Star Trek and College Writing 101: Learning Ethnography via the Star Trek Universe

One of the things I’ve always loved about Star Trek is the idea of exploring the unknown. Isn’t that what we do in our daily lives? Explore unknown situations, emotions, ideas? Humanity is in a constant state of exploration, it’s probably one of the best things about us – that yearning for more knowledge as a species.

This quest is one that also links Star Trek naturally to freshman-level college writing courses. The idea in beginning academic writing courses I have taught at state universities in America is to learn through the writing process and to be able to formulate an educated argument from what has been gleaned.

Also, I’m a huge Trek fan. Well before I was born, my parents arranged the weekly grocery shop around the airing of Star Trek. When I was a child, I would watch the original series, laid out on the shag carpet and floor pillows with my dad. When Star Trek: The Next Generation appeared, my first childhood crush was Jonathan Frakes. My sister, a cool teenager nine years older than me and about to head off to college, took me to see Star Trek IV: The Voyage Home at our town’s only movie theater at the time.

The culture of Trek is strong in my family.
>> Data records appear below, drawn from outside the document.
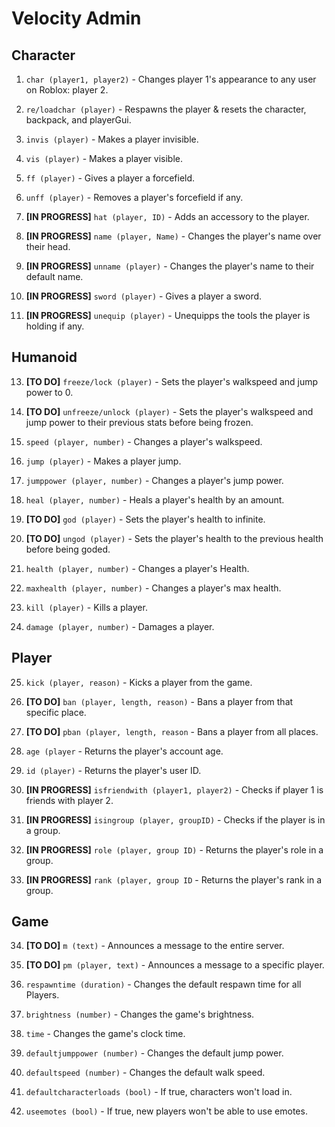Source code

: # Velocity Admin

## Character

1. `char (player1, player2)` - Changes player 1's appearance to any user on Roblox: player 2.

2. `re/loadchar (player)` - Respawns the player & resets the character, backpack, and playerGui.

3. `invis (player)` - Makes a player invisible.

4. `vis (player)` - Makes a player visible.

5. `ff (player)` - Gives a player a forcefield.

6. `unff (player)` - Removes a player's forcefield if any.

7. **[IN PROGRESS]** `hat (player, ID)` - Adds an accessory to the player.

8.  **[IN PROGRESS]** `name (player, Name)` - Changes the player's name over their head.

9.  **[IN PROGRESS]** `unname (player)` - Changes the player's name to their default name.

10. **[IN PROGRESS]** `sword (player)` - Gives a player a sword.

11. **[IN PROGRESS]** `unequip (player)` - Unequipps the tools the player is holding if any.

## Humanoid

13. **[TO DO]** `freeze/lock (player)` - Sets the player's walkspeed and jump power to 0.

14. **[TO DO]** `unfreeze/unlock (player)` - Sets the player's walkspeed and jump power to their previous stats before being frozen.

15. `speed (player, number)` - Changes a player's walkspeed.

16. `jump (player)` - Makes a player jump.

17. `jumppower (player, number)` - Changes a player's jump power.

18. `heal (player, number)` - Heals a player's health by an amount.

19. **[TO DO]** `god (player)` - Sets the player's health to infinite.

20. **[TO DO]** `ungod (player)` - Sets the player's health to the previous health before being goded.

21. `health (player, number)` - Changes a player's Health.

22. `maxhealth (player, number)` - Changes a player's max health.

23. `kill (player)` - Kills a player.

24. `damage (player, number)` - Damages a player.

## Player

25. `kick (player, reason)` - Kicks a player from the game.

26. **[TO DO]** `ban (player, length, reason)` - Bans a player from that specific place.

27. **[TO DO]** `pban (player, length, reason` - Bans a player from all places.

28. `age (player` - Returns the player's account age.

29. `id (player)` - Returns the player's user ID.

30. **[IN PROGRESS]** `isfriendwith (player1, player2)` - Checks if player 1 is friends with player 2.

31. **[IN PROGRESS]** `isingroup (player, groupID)` - Checks if the player is in a group.

32. **[IN PROGRESS]** `role (player, group ID)` - Returns the player's role in a group.

33. **[IN PROGRESS]** `rank (player, group ID` - Returns the player's rank in a group.

## Game

34. **[TO DO]** `m (text)` - Announces a message to the entire server.

35. **[TO DO]** `pm (player, text)` - Announces a message to a specific player.

36. `respawntime (duration)` - Changes the default respawn time for all Players.

37. `brightness (number)` - Changes the game's brightness.

38. `time` - Changes the game's clock time.

39. `defaultjumppower (number)` - Changes the default jump power.

40. `defaultspeed (number)` - Changes the default walk speed.

41. `defaultcharacterloads (bool)` - If true, characters won't load in.

42. `useemotes (bool)` - If true, new players won't be able to use emotes.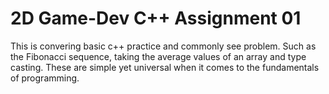 # 2D Game-Dev C++ Assignment 01

This is convering basic c++ practice and commonly see problem. Such as the Fibonacci sequence,
taking the average values of an array and type casting. These are simple yet universal when it comes to the 
fundamentals of programming.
So, I suppose it’s genetics that I want to spread the ideals of Star Trek while also working through the realities of contemporary issues.

Back to the students.

The first time I used Star Trek while teaching a class was during a five-week summer course. The course was a small basic intro research and composition class that met every day in a computer lab. One of the assignments was for students to utilize the writing process and create an ethnographic essay.

Assignment sheet

An ethnography is the non-biased study of a subculture that is not the author’s own. It looks at a small subset in order to understand the larger whole through such tools as observation, interviews, and research (both in the field and at the library/online). It differs from the negative idea of stereotyping because it is about how the people involved identify themselves, not how they are identified by those outside the subculture.

First, though, we watched Trekkies, the documentary about the Trek fandom by Denise Crosby. I chose to utilize Star Trek on this assignment in particular because everyone knows what a Trekkie/Trekker is. Western culture has accepted what the word means and has certain ideas about it, whether they be rooted in fact, fiction, or a mixture of both. We all know enough about the world of Trek to recognize the fandom (subculture) when we see it.

Trekkies poster

 

I wanted the students to understand the process as if they were a documentary filmmaker, as well as see the visuals of what a subculture contains. For instance, a subculture examined through ethnography must have a place of meeting (Star Trek conventions), artifacts (props from the shows, collectibles, etc.), its own language and way of speaking (the jargon used, such as “Make it So!” or “LLAP” or even the Klingon language itself), ritual (Spock’s Vulcan salute, the wedding of Keiko and Miles O’Brien). Members of the subculture must be recognizable to each other and have basic connections that bind them as a group.

The O'Briens' Wedding

 

For the purposes of this assignment, though, I asked the students to utilize their non-biased observation skills to make a list of five subcultures on campus of which they are not a part. They went to the bookstore, the campus coffeeshop, the cafeteria, the commons, the library. Some checked out the bulletin boards to find club meeting notices, others looked up their social media mutuals. Some had new roommates who were of different subcultures. Many had great success this way. Others stumbled to get out of their comfort zones, which is to be expected. They needed a boost of confidence, and I was happy to play cheerleader.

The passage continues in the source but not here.